Una novelista indaga en el desmoronamiento de su vida familiar y empieza por desconfiar del relato, sabedora de que la búsqueda de la coherencia formal al autonarrarse se convierte también con facilidad en una manera de rehuir la verdad sin paliativos. En Despojos (Sobre el matrimonio y la separación) Rachel Cusk (Toronto, 1967) se desnuda dos veces, la primera al desentrañar el trasfondo de su ruptura conyugal y la segunda al renunciar a los recursos de escritora para que el viaje a la profundidad de su propio fracaso no se quede solo en la apariencia. «Si alguien me preguntara qué desgracia me había ocurrido, es posible que yo preguntara a mi vez si quería conocer el relato o la verdad». Deja constancia así de esa problemática escisión, que sólo se resuelve cuando la forma de narrar se somete a lo ocurrido, porque «el relato tiene que obedecer a la verdad para representarla, lo mismo que la ropa representa el cuerpo».

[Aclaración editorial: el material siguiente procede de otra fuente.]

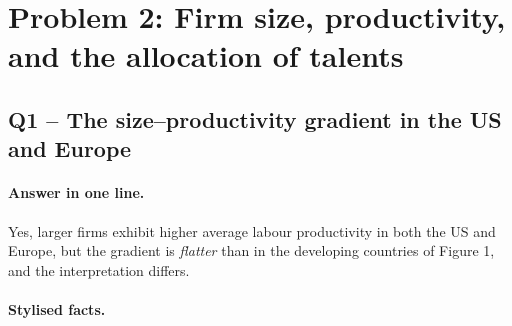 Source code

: \documentclass[11pt,a4paper]{article}
\begin{document}
\section*{Problem 2: Firm size, productivity, and the allocation of talents}

\subsection*{Q1 -- The size--productivity gradient in the US and Europe}

\paragraph{Answer in one line.} Yes, larger firms exhibit higher average labour productivity in both the US and Europe, but the gradient is \emph{flatter} than in the developing countries of Figure 1, and the interpretation differs.

\paragraph{Stylised facts.}
\end{document}

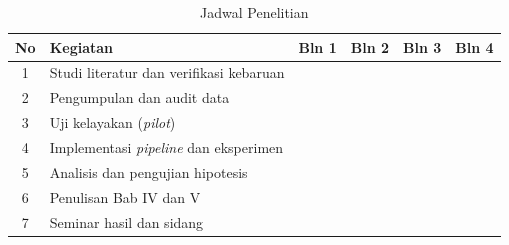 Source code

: \begin{table}[htbp]
  \caption{Jadwal Penelitian}
  \label{tab:jadwal}
  \centering
  \begingroup
  \begin{tabular}{|c|p{}|c|c|c|c|}
    \hline
    \textbf{No} & \textbf{Kegiatan} & \textbf{Bln 1} & \textbf{Bln 2} &
    \textbf{Bln 3} & \textbf{Bln 4} \\
    \hline
    1 & Studi literatur dan verifikasi kebaruan & & & & \\
    \hline
    2 & Pengumpulan dan audit data & & & & \\
    \hline
    3 & Uji kelayakan (\textit{pilot}) & & & & \\
    \hline
    4 & Implementasi \textit{pipeline} dan eksperimen & & & & \\
    \hline
    5 & Analisis dan pengujian hipotesis & & & & \\
    \hline
    6 & Penulisan Bab IV dan V & & & & \\
    \hline
    7 & Seminar hasil dan sidang & & & & \\
    \hline
  \end{tabular}
  \endgroup
\end{table}
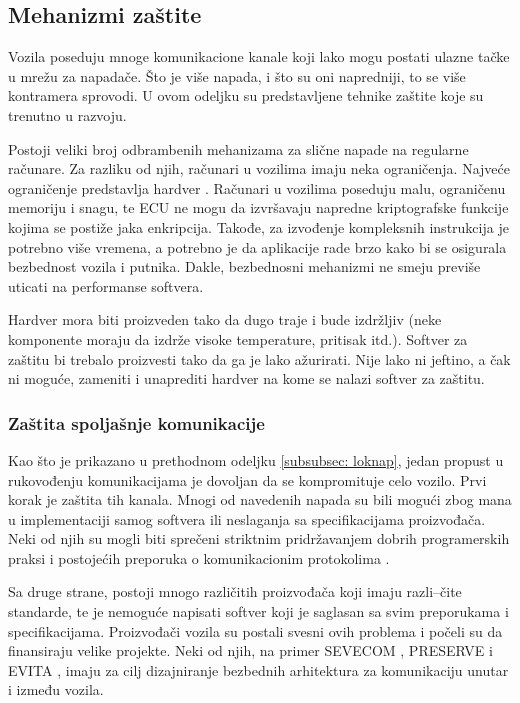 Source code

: \documentclass[a4paper]{article}
\begin{document}
\subsection{Mehanizmi zaštite}
\label{subsec:mehanizmi}

Vozila poseduju mnoge komunikacione kanale koji lako mogu postati ulazne tačke u mrežu za napadače. Što je više napada, i što su oni napredniji, to se više kontramera sprovodi. U ovom odeljku su predstavljene tehnike zaštite koje su trenutno u razvoju.

Postoji veliki broj odbrambenih mehanizama za slične napade na regularne računare. Za razliku od njih, računari u vozilima imaju neka ograničenja. Najveće ograničenje predstavlja hardver \cite{Wolf2007}. Računari u vozilima poseduju malu, ograničenu memoriju i snagu, te ECU ne mogu da izvršavaju napredne kriptografske funkcije kojima se postiže jaka enkripcija. Takođe, za izvođenje kompleksnih instrukcija je potrebno više vremena, a potrebno je da aplikacije rade brzo kako bi se osigurala bezbednost vozila i putnika. Dakle, bezbednosni mehanizmi ne smeju previše uticati na performanse softvera.    

Hardver mora biti proizveden tako da dugo traje i bude izdržljiv (neke komponente moraju da izdrže visoke temperature, pritisak itd.). Softver za zaštitu bi trebalo proizvesti tako da ga je lako ažurirati. Nije lako ni jeftino, a čak ni moguće, zameniti i unaprediti hardver na kome se nalazi softver za zaštitu.  


\subsubsection{Zaštita spoljašnje komunikacije}
\label{subsubsec: spoljkom}

Kao što je prikazano u prethodnom odeljku \ref{subsubsec: loknap}, jedan propust u rukovođenju komunikacijama je dovoljan da se kompromituje celo vozilo. Prvi korak je zaštita tih kanala. Mnogi od navedenih napada su bili mogući zbog mana u implementaciji samog softvera ili neslaganja sa specifikacijama proizvođača. Neki od njih su mogli biti sprečeni striktnim pridržavanjem dobrih programerskih praksi i postojećih preporuka o komunikacionim protokolima \cite{Padgette}.

Sa druge strane, postoji mnogo različitih proizvođača koji imaju razli--čite standarde, te je nemoguće napisati softver koji je saglasan sa svim preporukama i specifikacijama. Proizvođači vozila su postali svesni ovih problema i počeli su da finansiraju velike projekte. Neki od njih, na primer SEVECOM \cite{SEVECOM}, PRESERVE \cite{PRESERVE} i EVITA \cite{EVITA}, imaju za cilj dizajniranje bezbednih arhitektura za komunikaciju unutar i između vozila.
\end{document}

«Para actuar como una madre, yo tenía que apartar mi personalidad, desarrollada con una dieta de valores masculinos». Esos valores proceden del momento en que «en la transición entre mi madre y yo, mi deber se había convertido en legitimarme a mí misma» con «las aspiraciones de mi padre (triunfar, ganar, proveer)», que «no se ajustaban del todo a las mías: eran como un vestido hecho para otra persona, pero eran las que había». Son, en definitiva, «los valores travestidos de mi padre y los valores antifeministas de mi madre. Por tanto, no soy feminista. Soy una travestida que se odia a sí misma». Sobre esos pilares intenta levantar una relación conyugal distinta en lo formal. «Mi marido renunció a su trabajo de abogado y yo renuncié a la exclusividad de mi derecho maternal primitivo sobre mis hijas». En eso consistía «nuestro sacrificio a los nuevos dioses bajo cuya futura protección confiábamos vivi». Sin embargo, «bajo la superficie transformada de las cosas, detecté la tensión de las viejas ortodoxias. Éramos un hombre y una mujer que, en nuestra lucha por la igualdad, simplemente habían cambiado de ropa». Por ello, «diez años más tarde, sentada en el despacho de una abogada en una calle ruidosa del norte de Londres, mi instinto maternal, efectivamente, me pareció de lo más primitivo, casi bárbaro. Las niñas son mías: esta no era la frase que yo elegiría normalmente, tan rudimentaria». Pero ya «no había una madre o un padre. Solo había civilización». Esta sería, en esencia, la historia del primer matrimonio de la autora.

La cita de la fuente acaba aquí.